From PiL, Reynolds moves on to other first-wave postpunk acts that sprang up all over England in the late 1970s, like Joy Division, the Fall, Throbbing Gristle, and many others. Though dissimilar in style, these acts shared a keen hunger for new sounds (often incorporating electronic and funk grooves), a disdain for rock and roll conventions, and in many cases a passionate left-wing political stance.
The downside to all this is that since bands like the Pop Group and Gang of Four tended toward the shrill and had a fondness for lecturing, a dour and dutiful feel sometimes creeps into the first half of Rip It Up. So it’s a welcome development when, in the book’s second half, Reynolds broadens the focus into “new pop” – acts that worked unabashedly retro influences into their sonic mix and/or cultivated a poppier, radio-friendly sound.
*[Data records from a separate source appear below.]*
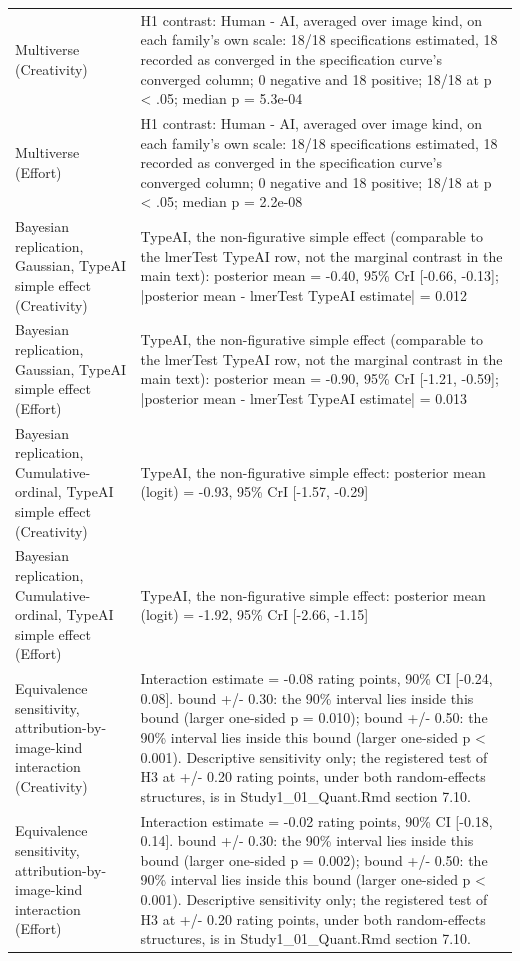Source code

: \begin{table}[!h]
\begin{tabular}[t]{l>{\raggedright\arraybackslash}p{10cm}}
Multiverse (Creativity) & H1 contrast: Human - AI, averaged over image kind, on each family's own scale: 18/18 specifications estimated, 18 recorded as converged in the specification curve's converged column; 0 negative and 18 positive; 18/18 at p < .05; median p = 5.3e-04\\
Multiverse (Effort) & H1 contrast: Human - AI, averaged over image kind, on each family's own scale: 18/18 specifications estimated, 18 recorded as converged in the specification curve's converged column; 0 negative and 18 positive; 18/18 at p < .05; median p = 2.2e-08\\
Bayesian replication, Gaussian, TypeAI simple effect (Creativity) & TypeAI, the non-figurative simple effect (comparable to the lmerTest TypeAI row, not the marginal contrast in the main text): posterior mean = -0.40, 95\% CrI [-0.66, -0.13]; |posterior mean - lmerTest TypeAI estimate| = 0.012\\
\addlinespace
Bayesian replication, Gaussian, TypeAI simple effect (Effort) & TypeAI, the non-figurative simple effect (comparable to the lmerTest TypeAI row, not the marginal contrast in the main text): posterior mean = -0.90, 95\% CrI [-1.21, -0.59]; |posterior mean - lmerTest TypeAI estimate| = 0.013\\
Bayesian replication, Cumulative-ordinal, TypeAI simple effect (Creativity) & TypeAI, the non-figurative simple effect: posterior mean (logit) = -0.93, 95\% CrI [-1.57, -0.29]\\
Bayesian replication, Cumulative-ordinal, TypeAI simple effect (Effort) & TypeAI, the non-figurative simple effect: posterior mean (logit) = -1.92, 95\% CrI [-2.66, -1.15]\\
Equivalence sensitivity, attribution-by-image-kind interaction (Creativity) & Interaction estimate = -0.08 rating points, 90\% CI [-0.24, 0.08]. bound +/- 0.30: the 90\% interval lies inside this bound (larger one-sided p = 0.010); bound +/- 0.50: the 90\% interval lies inside this bound (larger one-sided p < 0.001). Descriptive sensitivity only; the registered test of H3 at +/- 0.20 rating points, under both random-effects structures, is in Study1\_01\_Quant.Rmd section 7.10.\\
Equivalence sensitivity, attribution-by-image-kind interaction (Effort) & Interaction estimate = -0.02 rating points, 90\% CI [-0.18, 0.14]. bound +/- 0.30: the 90\% interval lies inside this bound (larger one-sided p = 0.002); bound +/- 0.50: the 90\% interval lies inside this bound (larger one-sided p < 0.001). Descriptive sensitivity only; the registered test of H3 at +/- 0.20 rating points, under both random-effects structures, is in Study1\_01\_Quant.Rmd section 7.10.\\
\bottomrule
\end{tabular}
\end{table}
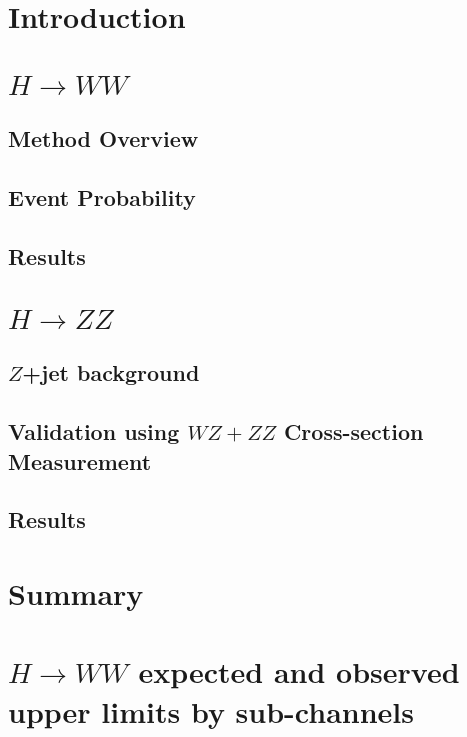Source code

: \documentclass{cmspaper}
\begin{document}
\section{Introduction}
\label{sec:Intro}



\section{$H \rightarrow WW$ }

\subsection{Method Overview}
\label{sec:Meth_Overview}
\label{hwwintro}

\subsection{Event Probability}
\label{sec:Evt_Prob}



\subsection{Results}
\label{results_hww}


\clearpage

\section{$H \rightarrow ZZ$ }
\label{sec:hzzintro}


\subsection{$Z$+jet background}
\label{sec:hzzbkg_zjets}


\subsection{Validation using $WZ+ZZ$ Cross-section Measurement}
\label{sec:vzvalidation}



\subsection{Results}
\label{sec:results_hzz}

\clearpage


\section{Summary}
\label{sec:summary}


\clearpage

\appendix


 \section{$H\to WW$ expected and observed upper limits by sub-channels}
     \label{app:hwwsubchannels}
     



 
\end{document}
His consideration of the ska-revivalist Specials, the synth-pop giants the Human League and ABC, and the fame-craving Orange Juice (whose classic soul-flavoured single gives Rip It Up its title) varies and warms up the tone considerably.
Reynolds has done a great deal of research here, and Rip It Up is a valuable reference. But since it’s essentially a series of miniature band histories, it has limitations. The emphasis is on reportage, not analysis; a few more startling or thought-provoking insights here and there would have given us strength for the long march from group to group (more than 50 groups in all). Similarly, Reynolds’ workmanlike prose struggles to capture or spread a sense of real excitement. He lauds many bands I haven’t listened to in years and others I’ve hardly heard at all, but he rarely inspired me to go back to the records, and I’m usually a soft touch for that kind of thing.
The book’s conceptual rigging sometimes feels a bit shaky, too. Most of the American chapters especially seem like arbitrary detours (even when the bands are undeniably important, like Pere Ubu) and might better have been dropped. And as we get further into the 1980s, decisions about who gets covered, and how much, start to seem like a nightclub bouncer’s velvet-rope whims. Many omissions are perfectly understandable; no one needs to read another few hundred words about how the Clash grew from straightforward punkers into an uncommonly ambitious and adventurous band. Still, for such a wide-ranging book, Rip It Up ends up having a strangely cloistered feel, offering little acknowledgement that this allegedly world-changing collection of groups existed within a wider milieu of rock – even of postpunk British rock – at the time.
All of that said, there’s no other book out there quite like this one, and Reynolds has done some important work in putting together this vast collection of information. (He did more than 100 original interviews for the book, and they go a long way toward enlivening the text.) And he tells plenty of good stories along the way. Like that of Scritti Politti, who began as scruffy agit-prop deconstructionists and later morphed into the smooth MOR-pop stylists that they’re mainly remembered as here in North America. Or the creepy case of Bow Wow Wow, in which Malcolm McLaren took a malleable young pop band, appointed a 14-year-old girl as the lead singer, and marketed their records with a relentless and vaguely sinister campaign of titillation. For students of rock history, an abundance of anecdotes like this should be reason enough to read the book.
Heavier Than Heaven
I wrote about Heavier Than Heaven: A Biography of Kurt Cobain, by Charles R. Cross, for my friend Jep’s website. This was back in early 2002, I think. In retrospect I’ll have to concede that my “nobody cares about or listens to Nirvana any more” lede was probably a case of wishful thinking on my part, though I do still think they were wildly overrated.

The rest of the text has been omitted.